Ce n’est pourtant pas une pièce sur la guerre d’Algérie mais une suite de scènes qu’il ne faut pas chercher à comprendre une par une. La pièce n’est pas narrative mais polyphonique, à la fois tragique et flamboyante. Les acteurs ne se parlent pas, ils profèrent leur texte. Subversive, la pièce malmène les colons européens et l’armée, mais n’est pas tendre avec les fellagas. Le bordel et la guerre se côtoient et c’est dans la mort que tous se rejoignent et tentent de dialoguer. Il faut se laisser porter par cette langue poétique, lyrique, baroque que l’on pourrait presque dire claudélienne mais un Claudel qui dessinerait une épopée sulfureuse et dérangeante donnant la vedette aux non-héros, aux mauvais.

Arthur Nauzyciel a réduit la pièce à quatre heures, alors qu’elle en dure près de huit. Si la pièce se déroule en Algérie dans le cadre de la guerre, « ce n’est pas une pièce sur la guerre…C’est une fresque épique en dehors de toute morale et bienséance qui déjoue et affecte nos codes et nos attentes » dit-il. Ayant trouvé par hasard des lettres écrites par un de ses cousins entre 1957 à 1959 alors qu’il était jeune médecin militaire en Algérie, il les lui fait les lire à l’écran juste après l’entracte. Elles nous ramènent à cette guerre que dès cette époque certains considéraient comme déjà perdue et font comme un écho à Genet.

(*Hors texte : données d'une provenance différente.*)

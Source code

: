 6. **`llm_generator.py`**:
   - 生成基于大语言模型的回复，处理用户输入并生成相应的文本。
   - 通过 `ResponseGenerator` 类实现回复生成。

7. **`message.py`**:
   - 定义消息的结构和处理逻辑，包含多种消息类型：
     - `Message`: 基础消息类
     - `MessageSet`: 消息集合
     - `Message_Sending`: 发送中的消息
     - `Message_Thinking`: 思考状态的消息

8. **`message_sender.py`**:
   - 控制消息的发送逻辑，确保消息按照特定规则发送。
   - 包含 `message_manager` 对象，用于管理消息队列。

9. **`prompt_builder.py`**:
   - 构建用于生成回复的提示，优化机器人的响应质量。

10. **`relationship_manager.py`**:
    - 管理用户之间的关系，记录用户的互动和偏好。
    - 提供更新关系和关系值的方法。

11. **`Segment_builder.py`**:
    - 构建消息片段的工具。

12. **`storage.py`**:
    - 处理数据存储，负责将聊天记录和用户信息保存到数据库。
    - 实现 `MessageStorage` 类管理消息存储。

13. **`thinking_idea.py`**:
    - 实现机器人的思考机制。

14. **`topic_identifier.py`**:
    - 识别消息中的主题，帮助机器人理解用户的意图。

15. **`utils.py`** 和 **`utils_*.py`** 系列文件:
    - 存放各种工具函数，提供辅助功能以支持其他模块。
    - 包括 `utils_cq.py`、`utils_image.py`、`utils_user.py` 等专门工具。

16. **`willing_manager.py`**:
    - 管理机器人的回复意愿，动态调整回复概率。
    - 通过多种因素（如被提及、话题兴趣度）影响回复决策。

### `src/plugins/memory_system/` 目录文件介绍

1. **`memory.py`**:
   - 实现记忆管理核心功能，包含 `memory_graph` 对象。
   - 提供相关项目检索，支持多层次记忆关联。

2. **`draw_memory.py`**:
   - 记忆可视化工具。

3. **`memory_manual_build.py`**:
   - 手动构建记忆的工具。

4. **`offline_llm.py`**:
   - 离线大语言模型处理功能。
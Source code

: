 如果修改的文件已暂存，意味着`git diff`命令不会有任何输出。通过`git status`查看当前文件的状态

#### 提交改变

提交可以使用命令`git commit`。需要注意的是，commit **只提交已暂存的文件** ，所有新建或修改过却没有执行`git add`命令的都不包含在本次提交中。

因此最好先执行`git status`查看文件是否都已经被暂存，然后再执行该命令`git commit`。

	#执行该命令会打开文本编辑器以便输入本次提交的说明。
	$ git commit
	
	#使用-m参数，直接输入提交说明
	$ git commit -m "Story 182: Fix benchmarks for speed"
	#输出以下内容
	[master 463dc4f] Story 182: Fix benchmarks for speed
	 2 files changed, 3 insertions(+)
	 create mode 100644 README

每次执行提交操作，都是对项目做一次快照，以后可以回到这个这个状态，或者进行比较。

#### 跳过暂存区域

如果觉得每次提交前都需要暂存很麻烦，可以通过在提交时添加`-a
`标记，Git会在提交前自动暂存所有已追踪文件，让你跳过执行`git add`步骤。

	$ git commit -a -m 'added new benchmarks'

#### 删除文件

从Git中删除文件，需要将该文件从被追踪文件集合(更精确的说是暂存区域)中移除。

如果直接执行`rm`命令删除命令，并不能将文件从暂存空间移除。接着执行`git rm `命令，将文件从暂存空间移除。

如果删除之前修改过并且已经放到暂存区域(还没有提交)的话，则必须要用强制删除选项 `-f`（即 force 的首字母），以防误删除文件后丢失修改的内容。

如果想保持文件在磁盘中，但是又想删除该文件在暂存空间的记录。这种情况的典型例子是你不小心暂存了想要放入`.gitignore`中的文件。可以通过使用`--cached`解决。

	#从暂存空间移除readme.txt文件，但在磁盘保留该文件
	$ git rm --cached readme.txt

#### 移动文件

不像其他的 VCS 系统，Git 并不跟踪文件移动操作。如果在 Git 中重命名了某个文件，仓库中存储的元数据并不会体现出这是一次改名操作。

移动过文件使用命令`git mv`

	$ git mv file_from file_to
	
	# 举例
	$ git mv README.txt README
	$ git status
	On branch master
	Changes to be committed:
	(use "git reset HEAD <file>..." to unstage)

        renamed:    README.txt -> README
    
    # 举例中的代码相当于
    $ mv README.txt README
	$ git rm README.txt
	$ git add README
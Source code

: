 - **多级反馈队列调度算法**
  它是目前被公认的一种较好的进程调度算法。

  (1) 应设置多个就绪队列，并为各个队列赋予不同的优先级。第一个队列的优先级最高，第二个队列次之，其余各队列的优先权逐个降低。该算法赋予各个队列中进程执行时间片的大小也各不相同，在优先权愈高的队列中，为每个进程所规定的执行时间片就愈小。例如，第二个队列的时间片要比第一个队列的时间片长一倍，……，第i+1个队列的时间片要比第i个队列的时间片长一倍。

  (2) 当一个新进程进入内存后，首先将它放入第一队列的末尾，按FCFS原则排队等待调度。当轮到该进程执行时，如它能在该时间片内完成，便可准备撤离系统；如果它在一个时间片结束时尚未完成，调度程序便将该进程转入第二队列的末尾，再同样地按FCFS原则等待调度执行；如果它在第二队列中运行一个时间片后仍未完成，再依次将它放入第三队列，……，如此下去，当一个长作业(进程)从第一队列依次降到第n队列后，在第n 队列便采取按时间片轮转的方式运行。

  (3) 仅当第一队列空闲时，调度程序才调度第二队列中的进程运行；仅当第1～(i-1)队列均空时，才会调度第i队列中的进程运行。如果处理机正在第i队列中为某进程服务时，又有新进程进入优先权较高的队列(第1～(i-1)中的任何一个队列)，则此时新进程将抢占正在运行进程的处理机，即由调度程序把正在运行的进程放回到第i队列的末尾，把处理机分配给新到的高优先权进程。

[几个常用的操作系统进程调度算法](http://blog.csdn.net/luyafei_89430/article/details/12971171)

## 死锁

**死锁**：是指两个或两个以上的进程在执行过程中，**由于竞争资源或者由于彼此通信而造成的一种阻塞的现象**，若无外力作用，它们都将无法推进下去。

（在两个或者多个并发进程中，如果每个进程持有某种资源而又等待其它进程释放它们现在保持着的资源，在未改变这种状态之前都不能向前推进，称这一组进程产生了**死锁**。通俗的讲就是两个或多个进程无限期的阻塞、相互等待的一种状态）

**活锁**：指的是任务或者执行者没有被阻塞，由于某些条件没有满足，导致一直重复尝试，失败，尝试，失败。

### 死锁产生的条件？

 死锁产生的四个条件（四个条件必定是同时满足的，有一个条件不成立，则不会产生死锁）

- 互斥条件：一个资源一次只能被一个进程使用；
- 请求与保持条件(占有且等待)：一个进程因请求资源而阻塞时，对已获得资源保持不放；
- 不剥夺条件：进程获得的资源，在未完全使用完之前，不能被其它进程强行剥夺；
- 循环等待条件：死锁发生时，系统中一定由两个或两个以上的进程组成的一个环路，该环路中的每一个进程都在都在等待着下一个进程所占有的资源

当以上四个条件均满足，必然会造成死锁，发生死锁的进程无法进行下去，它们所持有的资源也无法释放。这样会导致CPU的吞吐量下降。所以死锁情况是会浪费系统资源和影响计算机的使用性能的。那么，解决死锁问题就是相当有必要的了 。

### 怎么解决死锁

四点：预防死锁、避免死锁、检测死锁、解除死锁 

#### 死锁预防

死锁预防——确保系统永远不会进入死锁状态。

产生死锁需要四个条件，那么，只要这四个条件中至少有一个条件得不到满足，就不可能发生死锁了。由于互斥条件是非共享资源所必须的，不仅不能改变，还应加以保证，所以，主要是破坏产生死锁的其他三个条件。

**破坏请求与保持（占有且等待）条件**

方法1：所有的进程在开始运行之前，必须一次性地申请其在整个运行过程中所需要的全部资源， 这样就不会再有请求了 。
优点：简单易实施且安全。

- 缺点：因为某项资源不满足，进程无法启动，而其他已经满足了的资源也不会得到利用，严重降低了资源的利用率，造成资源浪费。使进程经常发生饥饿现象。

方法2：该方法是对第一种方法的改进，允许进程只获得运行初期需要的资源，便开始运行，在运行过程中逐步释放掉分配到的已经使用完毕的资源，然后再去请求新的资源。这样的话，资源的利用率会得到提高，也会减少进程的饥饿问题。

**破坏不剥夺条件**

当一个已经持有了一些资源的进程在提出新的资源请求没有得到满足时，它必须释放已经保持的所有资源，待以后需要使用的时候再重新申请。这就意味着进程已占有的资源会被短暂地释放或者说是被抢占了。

Le plateau est occupé par un immense escalier blanc très vertical qui descend vers la salle. Les marches sont hautes rendant les ascensions difficiles et les descentes inévitables. C’est aussi une image du pouvoir de la colonisation ou un mausolée abritant tous ces morts. Et au final morts et vivants entament une lente ascension de cet escalier en haut duquel ils semblent basculer dans le vide se rejoignant ainsi dans la mort.

Au centre la famille des Orties, une famille de voleurs, avec le fils Saïd (Aymen Bouchou, sorte de vagabond céleste), héros pour les uns traître pour les autres puisqu’envisageant de partir en France pour échapper à la misère. Solidaire de personne, il cherche seulement à vivre. Sa pauvreté l’a contraint à épouser celle que tous considèrent comme la plus laide au point qu’elle cache son visage sous une cagoule (douloureuse Hinda Abdelaoui). La mère enfin, sorte de sorcière shakespearienne vêtue de dentelle noire vomit ses descendants ou les défend (magnifique Marie-Sophie Ferdane). À leurs côtés surgissent des colons, seulement préoccupés par leurs oliviers, leurs chênes-lièges et leurs roses, insupportables d’arrogance et de stupidité, des putains, sortes de prêtresses recueillant les troubles des uns et des autres, des soldats paumés et leurs officiers tentant de cacher leur égarement sous une détermination tapageuse soit près d’une quarantaine de personnages.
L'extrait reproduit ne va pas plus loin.